Data Structures for Routes
Before one can model routes, they need to be represented properly. Ride Report's approach has been to discretize the routes into road segments by map matching the GPS traces to road segments in the Open Street Map (OSM) data. Road segments are readily availible in the OSM data sets as well as in shapefiles published by cities. In particular, Civicapps.org, a public data portal for the Portland, OR area has a shapefile of the bicycle network in Portland, OR, with information about the type of roads, presence of bike lanes, and other useful information about the roads bikes have access to in Portland.
Road segments are not the only way to represent routes, however. One could also consider a route as a sequence of intersections or intersections and road segments. Though modeling intersections may be more difficult, it's likely they could be more interesting parts of the routes. In the bike accident data examined by Meyers, most of the accidents occurred at intersections^[@meyers2015], so it would make sense if these were often the most stressful and dangerous portion of riders' routes.
For now, however, the most readily available data are on road segments.
Regression Terms for Road Segments
How could we use our knowledge of riders' routes into our regression? The approach we present here will be to consider routes as sequences of discrete road segments, each of which have known properties. As mentioned before, there are data about roads that give information about bike lanes, road size, and other attributes of road segments.
Ideally we would like to estimate some parameter for each road segment that indicated its typical contribution to the probability of a negative ride rating. The most immediate hurdle is figuring out how to estimate all of those parameters, particularly when the number of rides per a particular road segment may be low.
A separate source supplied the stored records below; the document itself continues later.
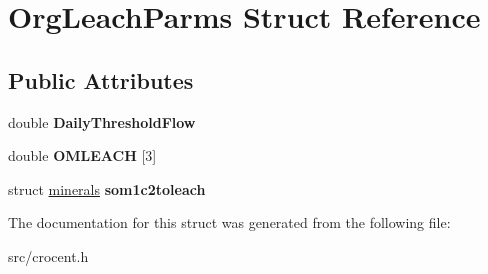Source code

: \hypertarget{struct_org_leach_parms}{\section{Org\-Leach\-Parms Struct Reference}
\label{struct_org_leach_parms}
}
\subsection*{Public Attributes}
\begin{DoxyCompactItemize}
\item 
\hypertarget{struct_org_leach_parms_ad6d2e4859a5f9ee28b55b51e3fee6f7d}{double {\bfseries Daily\-Threshold\-Flow}}\label{struct_org_leach_parms_ad6d2e4859a5f9ee28b55b51e3fee6f7d}

\item 
\hypertarget{struct_org_leach_parms_a3091c466f6379774416dc7dadbf8ed8f}{double {\bfseries O\-M\-L\-E\-A\-C\-H} \mbox{[}3\mbox{]}}\label{struct_org_leach_parms_a3091c466f6379774416dc7dadbf8ed8f}

\item 
\hypertarget{struct_org_leach_parms_a9759c43dff2e30f9ac5b7f6af738c0fb}{struct \hyperlink{structminerals}{minerals} {\bfseries som1c2toleach}}\label{struct_org_leach_parms_a9759c43dff2e30f9ac5b7f6af738c0fb}

\end{DoxyCompactItemize}


The documentation for this struct was generated from the following file\-:\begin{DoxyCompactItemize}
\item 
src/crocent.\-h\end{DoxyCompactItemize}
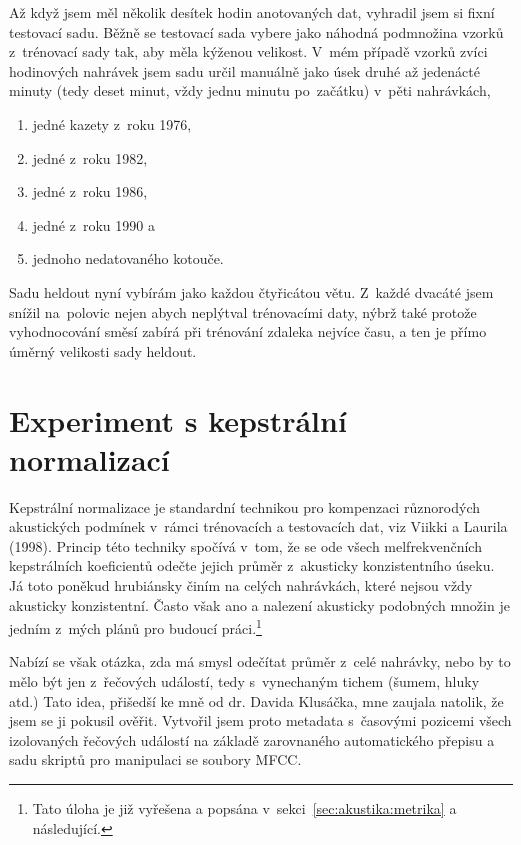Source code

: Až když jsem měl několik desítek hodin anotovaných dat, vyhradil jsem si fixní
testovací sadu. Běžně se testovací sada vybere jako náhodná podmnožina vzorků
z~trénovací sady tak, aby měla kýženou velikost. V~mém případě vzorků zvíci
hodinových nahrávek jsem sadu určil manuálně jako úsek druhé až jedenácté minuty
(tedy deset minut, vždy jednu minutu po~začátku) v~pěti nahrávkách,
\begin{enumerate}
\item{jedné kazety z~roku 1976,}
\item{jedné z~roku 1982,}
\item{jedné z~roku 1986,}
\item{jedné z~roku 1990 a}
\item{jednoho nedatovaného kotouče.}
\end{enumerate}

Sadu heldout nyní vybírám jako každou čtyřicátou větu. Z~každé dvacáté jsem
snížil na~polovic nejen abych neplýtval trénovacími daty, nýbrž také protože
vyhodnocování směsí zabírá při trénování zdaleka nejvíce času, a ten je přímo
úměrný velikosti sady heldout.

\section{Experiment s kepstrální normalizací}
\label{sec:mfcc-norm}

Kepstrální normalizace je standardní technikou pro kompenzaci různorodých
akustických podmínek v~rámci trénovacích a testovacích dat, viz Viikki a Laurila
(1998)\cite{viikki1998cepstral}. Princip této techniky spočívá v~tom, že se ode
všech melfrekvenčních kepstrálních koeficientů odečte jejich průměr z~akusticky
konzistentního úseku. Já toto poněkud hrubiánsky činím na celých nahrávkách,
které nejsou vždy akusticky konzistentní. Často však ano a nalezení akusticky
podobných množin je jedním z~mých plánů pro budoucí práci.\footnote{Tato úloha
je již vyřešena a popsána v~sekci~\ref{sec:akustika:metrika} a následující.}

Nabízí se však otázka, zda má smysl odečítat průměr z~celé nahrávky, nebo by to
mělo být jen z~řečových událostí, tedy s~vynechaným tichem (šumem, hluky atd.)
Tato idea, přišedší ke mně od dr. Davida Klusáčka, mne zaujala natolik, že jsem se
ji pokusil ověřit. Vytvořil jsem proto metadata s~časovými pozicemi všech
izolovaných řečových událostí na základě zarovnaného automatického přepisu a sadu skriptů
pro manipulaci se soubory MFCC.

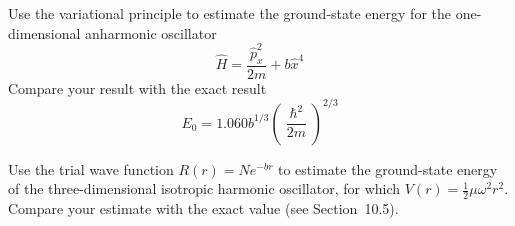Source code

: \documentclass[11pt]{hmcpset}
\begin{document}

\begin{problem}

Use the variational principle to estimate the ground-state
energy for the one-dimensional anharmonic oscillator
\[
\hat{H} = {\frac{{\hat{p}_{x}^{2}} }{{2m}}} + b \hat{x}^{4}
\]
Compare your result with the exact result
\[
E_{0} = 1.060b^{1/3} \left( {{\frac{{\hslash ^{2}}}{{2m}}}} \right)^{2/3}
\]


\end{problem}
\begin{solution}
	\vfill
\end{solution}
	\pagebreak
	


\begin{problem}
	
Use the trial wave function $R(r)=Ne^{-br}$ to estimate the ground-state energy of the three-dimensional isotropic harmonic oscillator, for which $V(r)=\frac{1}{2}\mu \omega^2 r^2$. Compare your estimate with the exact value (see Section~10.5).
	
\end{problem}
\begin{solution}
	\vfill
\end{solution}
\pagebreak


\end{document}
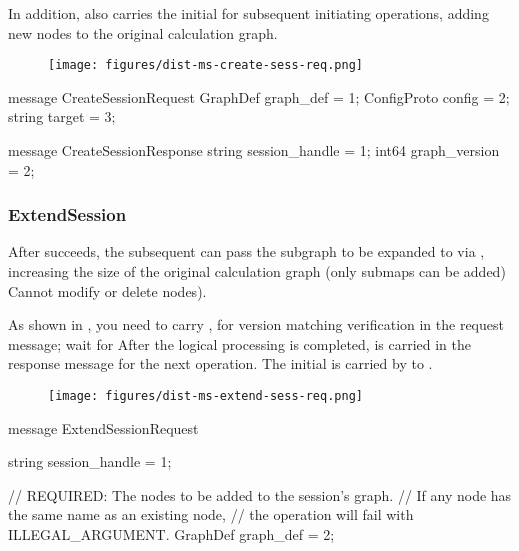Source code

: \begin{content}
In addition,  also carries the initial  for subsequent initiating  operations, adding new nodes to the original calculation graph.

\begin{figure}[H]
  \centering
  \texttt{[image: figures/dist-ms-create-sess-req.png]}
  \caption{}
  \label{fig:dist-ms-create-sess-req}
\end{figure}

\begin{leftbar}
\begin{c++}
message CreateSessionRequest {
  GraphDef graph_def = 1;
  ConfigProto config = 2;
  string target = 3;
}

message CreateSessionResponse {
  string session_handle = 1;
  int64 graph_version = 2;
}
\end{c++}
\end{leftbar}


\subsubsection{ExtendSession}
After  succeeds, the subsequent  can pass the subgraph to be expanded to  via , increasing the size of the original calculation graph (only submaps can be added) Cannot modify or delete nodes).

As shown in , you need to carry ,  for version matching verification in the request message; wait for  After the logical processing is completed,  is carried in the response message for the next  operation. The initial  is carried by  to .

\begin{figure}[H]
  \centering
  \texttt{[image: figures/dist-ms-extend-sess-req.png]}
  \caption{}
  \label{fig:dist-ms-extend-sess-req}
\end{figure}

\begin{leftbar}
\begin{c++}
message ExtendSessionRequest {
  string session_handle = 1;

  // REQUIRED: The nodes to be added to the session's graph. 
  // If any node has the same name as an existing node, 
  // the operation will fail with ILLEGAL\_ARGUMENT.
  GraphDef graph_def = 2;

}
\end{c++}
\end{leftbar}
\end{content}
Bayesian inference may be the best bet to get something for each road segment, but as a extremely simple example, we outline here a method that would be easy to fit, but likely not a very good model. Regardless, it gives a good idea of how the ideas of multilevel models could be adapted for use with road segments, despite the lack of a clear hierarchy. Assume we have $K$ total road segments in our road network and for each ride we have $\Omega_i \subseteq {1, \ldots, K}$, the set of road segments that are in the route of ride $i$. Let $l_k$ be the length of the $k$th segment and define the length of ride $i$ to be:
$$ L_i = \sum_{k \in \Omega_i} l_k.$$
For the $k$th road segment, define the $m$-dimensional vector $W_k = W_k^1, W_k^2, \ldots, W_k^m$ road segment-level predictors. Then we shall define the term in our regression for the route of ride $i$ as
$$ R_i = \frac{1}{L_i} \sum_{k \in \Omega_i} l_k W_k \beta^{\text{road}},$$
Where $\beta^{\text{road}}$ is a vector of coefficients for the road segment level predictors. When actually computing this value, we can factor out the $\beta^{\text{road}}$, and then the rest of $R_i$ is just a transformation of road-level variables.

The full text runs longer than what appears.